### Task instructions:
Show every line in the entries below where the word "Surrey" appears.

### Given entries:
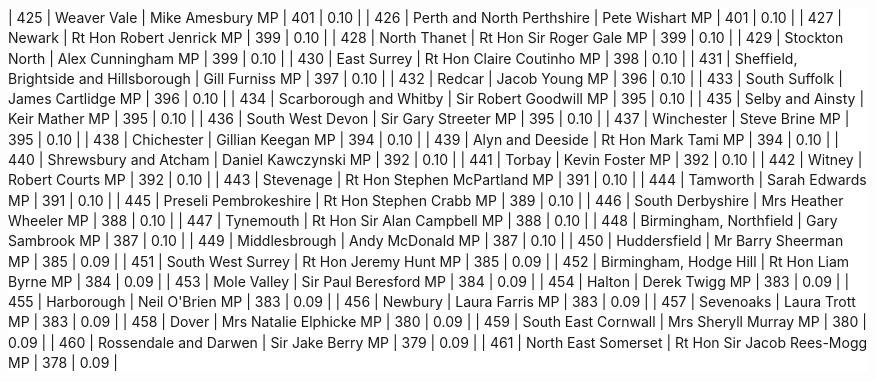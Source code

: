 | 425 | Weaver Vale | Mike Amesbury MP | 401 | 0.10 |
| 426 | Perth and North Perthshire | Pete Wishart MP | 401 | 0.10 |
| 427 | Newark | Rt Hon Robert Jenrick MP | 399 | 0.10 |
| 428 | North Thanet | Rt Hon Sir Roger Gale MP | 399 | 0.10 |
| 429 | Stockton North | Alex Cunningham MP | 399 | 0.10 |
| 430 | East Surrey | Rt Hon Claire Coutinho MP | 398 | 0.10 |
| 431 | Sheffield, Brightside and Hillsborough | Gill Furniss MP | 397 | 0.10 |
| 432 | Redcar | Jacob Young MP | 396 | 0.10 |
| 433 | South Suffolk | James Cartlidge MP | 396 | 0.10 |
| 434 | Scarborough and Whitby | Sir Robert Goodwill MP | 395 | 0.10 |
| 435 | Selby and Ainsty | Keir Mather MP | 395 | 0.10 |
| 436 | South West Devon | Sir Gary Streeter MP | 395 | 0.10 |
| 437 | Winchester | Steve Brine MP | 395 | 0.10 |
| 438 | Chichester | Gillian Keegan MP | 394 | 0.10 |
| 439 | Alyn and Deeside | Rt Hon Mark Tami MP | 394 | 0.10 |
| 440 | Shrewsbury and Atcham | Daniel Kawczynski MP | 392 | 0.10 |
| 441 | Torbay | Kevin Foster MP | 392 | 0.10 |
| 442 | Witney | Robert Courts MP | 392 | 0.10 |
| 443 | Stevenage | Rt Hon Stephen McPartland MP | 391 | 0.10 |
| 444 | Tamworth | Sarah Edwards MP | 391 | 0.10 |
| 445 | Preseli Pembrokeshire | Rt Hon Stephen Crabb MP | 389 | 0.10 |
| 446 | South Derbyshire | Mrs Heather Wheeler MP | 388 | 0.10 |
| 447 | Tynemouth | Rt Hon Sir Alan Campbell MP | 388 | 0.10 |
| 448 | Birmingham, Northfield | Gary Sambrook MP | 387 | 0.10 |
| 449 | Middlesbrough | Andy McDonald MP | 387 | 0.10 |
| 450 | Huddersfield | Mr Barry Sheerman MP | 385 | 0.09 |
| 451 | South West Surrey | Rt Hon Jeremy Hunt MP | 385 | 0.09 |
| 452 | Birmingham, Hodge Hill | Rt Hon Liam Byrne MP | 384 | 0.09 |
| 453 | Mole Valley | Sir Paul Beresford MP | 384 | 0.09 |
| 454 | Halton | Derek Twigg MP | 383 | 0.09 |
| 455 | Harborough | Neil O'Brien MP | 383 | 0.09 |
| 456 | Newbury | Laura Farris MP | 383 | 0.09 |
| 457 | Sevenoaks | Laura Trott MP | 383 | 0.09 |
| 458 | Dover | Mrs Natalie Elphicke MP | 380 | 0.09 |
| 459 | South East Cornwall | Mrs Sheryll Murray MP | 380 | 0.09 |
| 460 | Rossendale and Darwen | Sir Jake Berry MP | 379 | 0.09 |
| 461 | North East Somerset | Rt Hon Sir Jacob Rees-Mogg MP | 378 | 0.09 |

### Result:
| 430 | East Surrey | Rt Hon Claire Coutinho MP | 398 | 0.10 |
| 451 | South West Surrey | Rt Hon Jeremy Hunt MP | 385 | 0.09 |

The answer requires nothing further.